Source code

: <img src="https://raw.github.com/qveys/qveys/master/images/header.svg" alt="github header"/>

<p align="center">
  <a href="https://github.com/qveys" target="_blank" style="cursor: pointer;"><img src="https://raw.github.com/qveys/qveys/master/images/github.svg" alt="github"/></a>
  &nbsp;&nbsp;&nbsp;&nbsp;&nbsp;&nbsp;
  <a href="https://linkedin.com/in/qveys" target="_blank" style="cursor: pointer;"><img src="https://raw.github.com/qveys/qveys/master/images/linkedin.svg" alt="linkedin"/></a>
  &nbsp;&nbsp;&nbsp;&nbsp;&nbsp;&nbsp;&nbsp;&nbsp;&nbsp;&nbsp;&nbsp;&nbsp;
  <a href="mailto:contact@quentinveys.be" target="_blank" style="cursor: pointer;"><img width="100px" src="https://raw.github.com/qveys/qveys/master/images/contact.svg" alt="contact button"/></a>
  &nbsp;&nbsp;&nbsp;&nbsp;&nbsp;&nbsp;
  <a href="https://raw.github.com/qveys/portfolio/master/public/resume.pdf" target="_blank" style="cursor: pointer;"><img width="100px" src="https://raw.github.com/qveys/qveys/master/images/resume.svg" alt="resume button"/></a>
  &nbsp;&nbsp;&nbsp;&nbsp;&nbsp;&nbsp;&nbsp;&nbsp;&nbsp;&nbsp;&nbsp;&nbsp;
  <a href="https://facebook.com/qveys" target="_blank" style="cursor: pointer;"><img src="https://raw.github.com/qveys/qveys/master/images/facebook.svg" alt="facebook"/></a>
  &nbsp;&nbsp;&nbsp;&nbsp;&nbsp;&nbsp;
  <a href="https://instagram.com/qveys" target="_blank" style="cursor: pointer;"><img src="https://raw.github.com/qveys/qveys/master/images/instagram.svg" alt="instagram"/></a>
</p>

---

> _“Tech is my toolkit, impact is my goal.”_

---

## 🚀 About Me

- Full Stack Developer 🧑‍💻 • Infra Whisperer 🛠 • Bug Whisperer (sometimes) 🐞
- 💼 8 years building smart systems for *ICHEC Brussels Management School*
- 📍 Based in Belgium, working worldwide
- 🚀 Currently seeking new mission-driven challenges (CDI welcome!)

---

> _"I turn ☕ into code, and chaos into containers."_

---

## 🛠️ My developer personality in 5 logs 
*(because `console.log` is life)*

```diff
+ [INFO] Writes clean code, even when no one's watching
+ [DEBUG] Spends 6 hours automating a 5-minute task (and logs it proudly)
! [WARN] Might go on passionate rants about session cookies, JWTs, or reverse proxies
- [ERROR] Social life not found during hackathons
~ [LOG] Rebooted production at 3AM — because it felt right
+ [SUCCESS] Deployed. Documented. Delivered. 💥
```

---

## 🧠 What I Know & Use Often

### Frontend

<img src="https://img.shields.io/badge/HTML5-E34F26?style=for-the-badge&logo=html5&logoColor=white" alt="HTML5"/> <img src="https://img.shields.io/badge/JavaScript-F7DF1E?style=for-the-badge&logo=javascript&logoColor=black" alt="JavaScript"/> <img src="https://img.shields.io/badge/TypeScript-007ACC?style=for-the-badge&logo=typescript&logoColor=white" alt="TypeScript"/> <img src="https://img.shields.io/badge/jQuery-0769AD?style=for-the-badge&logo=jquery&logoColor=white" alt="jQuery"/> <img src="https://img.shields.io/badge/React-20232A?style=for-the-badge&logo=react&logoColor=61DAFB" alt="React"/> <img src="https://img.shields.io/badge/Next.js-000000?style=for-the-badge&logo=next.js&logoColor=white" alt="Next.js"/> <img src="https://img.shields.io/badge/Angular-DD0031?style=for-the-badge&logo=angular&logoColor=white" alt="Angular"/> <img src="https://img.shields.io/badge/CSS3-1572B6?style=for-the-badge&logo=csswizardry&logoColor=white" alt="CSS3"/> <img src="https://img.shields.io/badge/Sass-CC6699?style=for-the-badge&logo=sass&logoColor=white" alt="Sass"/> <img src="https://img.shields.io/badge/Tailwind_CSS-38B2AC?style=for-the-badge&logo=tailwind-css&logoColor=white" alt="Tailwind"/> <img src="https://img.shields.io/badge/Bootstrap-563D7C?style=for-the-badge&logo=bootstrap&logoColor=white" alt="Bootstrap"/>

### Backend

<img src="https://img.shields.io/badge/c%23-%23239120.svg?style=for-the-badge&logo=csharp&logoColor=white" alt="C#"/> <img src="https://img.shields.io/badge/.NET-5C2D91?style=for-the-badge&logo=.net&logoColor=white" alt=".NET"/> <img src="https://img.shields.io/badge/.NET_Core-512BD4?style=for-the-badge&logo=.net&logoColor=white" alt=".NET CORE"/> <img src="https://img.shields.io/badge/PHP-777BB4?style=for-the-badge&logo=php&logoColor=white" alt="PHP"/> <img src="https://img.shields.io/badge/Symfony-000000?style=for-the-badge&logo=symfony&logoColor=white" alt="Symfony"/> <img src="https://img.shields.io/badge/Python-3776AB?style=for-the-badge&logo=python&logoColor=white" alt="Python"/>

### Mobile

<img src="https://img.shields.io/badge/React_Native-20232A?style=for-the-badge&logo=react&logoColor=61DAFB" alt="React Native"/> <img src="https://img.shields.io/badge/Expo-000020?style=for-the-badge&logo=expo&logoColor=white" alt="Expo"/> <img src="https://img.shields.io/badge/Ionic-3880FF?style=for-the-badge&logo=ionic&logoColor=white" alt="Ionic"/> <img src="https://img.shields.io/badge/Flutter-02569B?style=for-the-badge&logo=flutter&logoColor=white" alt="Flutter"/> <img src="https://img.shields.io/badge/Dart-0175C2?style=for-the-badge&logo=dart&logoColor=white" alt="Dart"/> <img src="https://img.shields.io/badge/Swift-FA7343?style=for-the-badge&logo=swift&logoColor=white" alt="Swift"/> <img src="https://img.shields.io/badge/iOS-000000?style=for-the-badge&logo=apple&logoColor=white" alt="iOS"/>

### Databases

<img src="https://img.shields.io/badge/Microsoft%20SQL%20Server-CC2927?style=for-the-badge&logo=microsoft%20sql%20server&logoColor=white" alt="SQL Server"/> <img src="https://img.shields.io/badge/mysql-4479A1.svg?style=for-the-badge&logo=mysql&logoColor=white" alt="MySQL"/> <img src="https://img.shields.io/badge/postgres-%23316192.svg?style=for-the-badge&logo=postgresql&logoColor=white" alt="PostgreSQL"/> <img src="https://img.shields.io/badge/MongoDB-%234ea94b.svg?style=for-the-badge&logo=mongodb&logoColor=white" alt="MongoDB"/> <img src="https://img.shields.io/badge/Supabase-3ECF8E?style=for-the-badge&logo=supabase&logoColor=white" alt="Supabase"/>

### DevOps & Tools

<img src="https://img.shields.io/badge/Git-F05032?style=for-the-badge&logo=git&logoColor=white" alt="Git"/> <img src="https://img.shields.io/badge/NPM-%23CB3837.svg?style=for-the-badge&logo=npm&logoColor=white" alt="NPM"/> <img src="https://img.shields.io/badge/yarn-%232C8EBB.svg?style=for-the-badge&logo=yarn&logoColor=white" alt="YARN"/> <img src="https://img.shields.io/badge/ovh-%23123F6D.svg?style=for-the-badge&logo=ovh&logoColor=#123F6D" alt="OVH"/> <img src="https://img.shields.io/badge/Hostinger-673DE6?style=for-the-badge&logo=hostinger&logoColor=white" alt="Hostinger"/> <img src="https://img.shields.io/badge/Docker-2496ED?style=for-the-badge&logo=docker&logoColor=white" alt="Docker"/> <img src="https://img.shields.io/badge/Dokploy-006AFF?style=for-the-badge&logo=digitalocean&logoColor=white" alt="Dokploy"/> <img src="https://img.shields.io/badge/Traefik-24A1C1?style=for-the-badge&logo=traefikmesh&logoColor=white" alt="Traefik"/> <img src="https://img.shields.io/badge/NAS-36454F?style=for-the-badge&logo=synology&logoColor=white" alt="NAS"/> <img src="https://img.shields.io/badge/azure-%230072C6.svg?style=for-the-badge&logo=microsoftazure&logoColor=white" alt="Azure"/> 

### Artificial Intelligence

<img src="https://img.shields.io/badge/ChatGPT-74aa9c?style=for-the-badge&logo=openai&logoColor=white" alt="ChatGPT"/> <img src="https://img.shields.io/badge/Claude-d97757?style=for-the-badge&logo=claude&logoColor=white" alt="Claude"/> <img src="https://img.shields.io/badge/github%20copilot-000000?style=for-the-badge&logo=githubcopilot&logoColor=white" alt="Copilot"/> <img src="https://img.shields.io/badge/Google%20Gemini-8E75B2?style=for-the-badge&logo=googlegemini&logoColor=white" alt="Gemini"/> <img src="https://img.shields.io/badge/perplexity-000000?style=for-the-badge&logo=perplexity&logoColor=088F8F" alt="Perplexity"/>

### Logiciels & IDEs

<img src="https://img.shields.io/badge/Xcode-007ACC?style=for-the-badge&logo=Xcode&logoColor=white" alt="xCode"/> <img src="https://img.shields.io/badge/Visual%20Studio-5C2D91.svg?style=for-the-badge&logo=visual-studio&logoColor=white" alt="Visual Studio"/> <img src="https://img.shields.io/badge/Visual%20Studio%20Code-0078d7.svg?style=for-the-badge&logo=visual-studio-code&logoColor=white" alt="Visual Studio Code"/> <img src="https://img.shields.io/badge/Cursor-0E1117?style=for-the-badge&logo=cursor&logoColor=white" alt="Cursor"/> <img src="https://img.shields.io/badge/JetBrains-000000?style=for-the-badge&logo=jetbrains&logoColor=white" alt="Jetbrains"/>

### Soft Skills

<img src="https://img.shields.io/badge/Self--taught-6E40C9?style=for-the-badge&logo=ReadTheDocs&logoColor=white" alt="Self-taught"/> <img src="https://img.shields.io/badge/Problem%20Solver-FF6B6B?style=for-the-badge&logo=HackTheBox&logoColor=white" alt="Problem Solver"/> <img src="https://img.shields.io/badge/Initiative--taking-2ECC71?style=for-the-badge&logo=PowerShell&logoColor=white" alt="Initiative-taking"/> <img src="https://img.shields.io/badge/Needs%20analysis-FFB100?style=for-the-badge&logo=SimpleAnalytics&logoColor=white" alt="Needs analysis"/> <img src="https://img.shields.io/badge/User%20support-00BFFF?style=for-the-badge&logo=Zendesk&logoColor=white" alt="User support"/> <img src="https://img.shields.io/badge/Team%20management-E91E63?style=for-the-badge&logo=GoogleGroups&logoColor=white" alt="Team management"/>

==

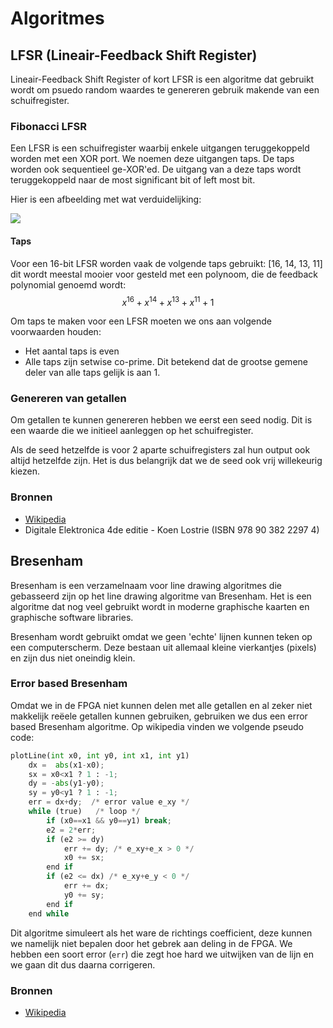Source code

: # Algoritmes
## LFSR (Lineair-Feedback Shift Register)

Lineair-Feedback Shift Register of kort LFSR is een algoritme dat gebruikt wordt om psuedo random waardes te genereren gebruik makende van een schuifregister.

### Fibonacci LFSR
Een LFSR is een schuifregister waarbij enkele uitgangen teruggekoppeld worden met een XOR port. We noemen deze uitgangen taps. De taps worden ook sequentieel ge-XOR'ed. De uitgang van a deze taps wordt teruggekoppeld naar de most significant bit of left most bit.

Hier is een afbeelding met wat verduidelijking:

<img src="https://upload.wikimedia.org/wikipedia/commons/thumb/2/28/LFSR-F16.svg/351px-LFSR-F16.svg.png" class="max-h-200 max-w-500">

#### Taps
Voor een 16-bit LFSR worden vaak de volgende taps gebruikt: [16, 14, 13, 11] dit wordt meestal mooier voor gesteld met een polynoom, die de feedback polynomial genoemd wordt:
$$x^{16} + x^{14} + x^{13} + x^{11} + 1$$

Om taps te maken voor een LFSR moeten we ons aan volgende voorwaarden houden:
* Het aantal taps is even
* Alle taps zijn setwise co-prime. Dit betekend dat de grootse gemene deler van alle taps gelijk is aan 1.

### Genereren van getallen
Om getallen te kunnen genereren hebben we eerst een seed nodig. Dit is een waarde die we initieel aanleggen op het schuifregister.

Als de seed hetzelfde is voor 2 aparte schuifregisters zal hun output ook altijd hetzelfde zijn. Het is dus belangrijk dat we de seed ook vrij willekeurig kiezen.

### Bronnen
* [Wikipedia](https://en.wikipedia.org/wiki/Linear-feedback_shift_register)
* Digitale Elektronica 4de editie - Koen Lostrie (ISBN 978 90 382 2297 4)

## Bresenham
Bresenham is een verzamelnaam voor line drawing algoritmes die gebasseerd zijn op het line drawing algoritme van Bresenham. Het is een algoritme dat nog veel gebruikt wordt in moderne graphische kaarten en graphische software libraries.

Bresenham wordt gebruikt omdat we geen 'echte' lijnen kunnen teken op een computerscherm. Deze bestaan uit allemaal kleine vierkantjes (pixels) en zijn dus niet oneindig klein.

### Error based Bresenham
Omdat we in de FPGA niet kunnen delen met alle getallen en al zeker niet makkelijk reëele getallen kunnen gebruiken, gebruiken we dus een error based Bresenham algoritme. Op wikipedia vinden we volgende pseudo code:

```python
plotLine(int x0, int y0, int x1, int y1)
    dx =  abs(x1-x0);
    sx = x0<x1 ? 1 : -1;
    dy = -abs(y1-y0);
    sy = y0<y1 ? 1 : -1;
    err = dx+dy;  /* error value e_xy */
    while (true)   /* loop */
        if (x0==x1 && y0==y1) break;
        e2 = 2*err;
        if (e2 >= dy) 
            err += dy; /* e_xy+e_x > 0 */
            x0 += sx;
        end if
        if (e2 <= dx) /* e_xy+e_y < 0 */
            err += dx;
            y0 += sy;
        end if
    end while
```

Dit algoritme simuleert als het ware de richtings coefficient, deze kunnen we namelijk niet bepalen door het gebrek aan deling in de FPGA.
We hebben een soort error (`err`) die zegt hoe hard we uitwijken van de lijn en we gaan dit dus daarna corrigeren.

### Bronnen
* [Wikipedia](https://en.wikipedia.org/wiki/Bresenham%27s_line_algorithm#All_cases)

---

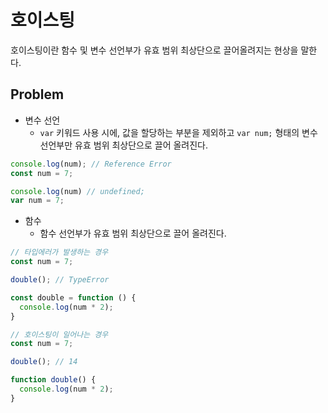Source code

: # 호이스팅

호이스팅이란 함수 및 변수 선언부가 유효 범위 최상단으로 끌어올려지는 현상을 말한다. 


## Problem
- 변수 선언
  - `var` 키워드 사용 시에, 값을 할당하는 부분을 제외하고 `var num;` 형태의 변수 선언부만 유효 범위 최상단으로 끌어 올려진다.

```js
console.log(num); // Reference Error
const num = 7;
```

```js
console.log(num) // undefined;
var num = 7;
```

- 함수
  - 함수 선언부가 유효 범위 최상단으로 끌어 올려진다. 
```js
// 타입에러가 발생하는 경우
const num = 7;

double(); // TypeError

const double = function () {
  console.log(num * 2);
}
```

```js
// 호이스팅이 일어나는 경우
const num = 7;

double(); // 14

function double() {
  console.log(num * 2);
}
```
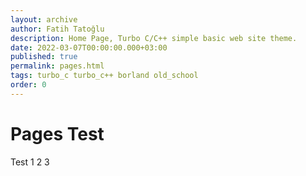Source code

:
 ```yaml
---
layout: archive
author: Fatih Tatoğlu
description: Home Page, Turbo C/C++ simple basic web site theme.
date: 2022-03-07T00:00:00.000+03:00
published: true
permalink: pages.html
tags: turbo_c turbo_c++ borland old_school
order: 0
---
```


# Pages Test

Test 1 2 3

* **TASK STATEMENT**
Above are the entries; copy out every line among them that contains the word "zijn".

* **EXERCISE OUTPUT**
* Alle taps zijn setwise co-prime. Dit betekend dat de grootse gemene deler van alle taps gelijk is aan 1.
Als de seed hetzelfde is voor 2 aparte schuifregisters zal hun output ook altijd hetzelfde zijn. Het is dus belangrijk dat we de seed ook vrij willekeurig kiezen.
Bresenham is een verzamelnaam voor line drawing algoritmes die gebasseerd zijn op het line drawing algoritme van Bresenham. Het is een algoritme dat nog veel gebruikt wordt in moderne graphische kaarten en graphische software libraries.
Bresenham wordt gebruikt omdat we geen 'echte' lijnen kunnen teken op een computerscherm. Deze bestaan uit allemaal kleine vierkantjes (pixels) en zijn dus niet oneindig klein.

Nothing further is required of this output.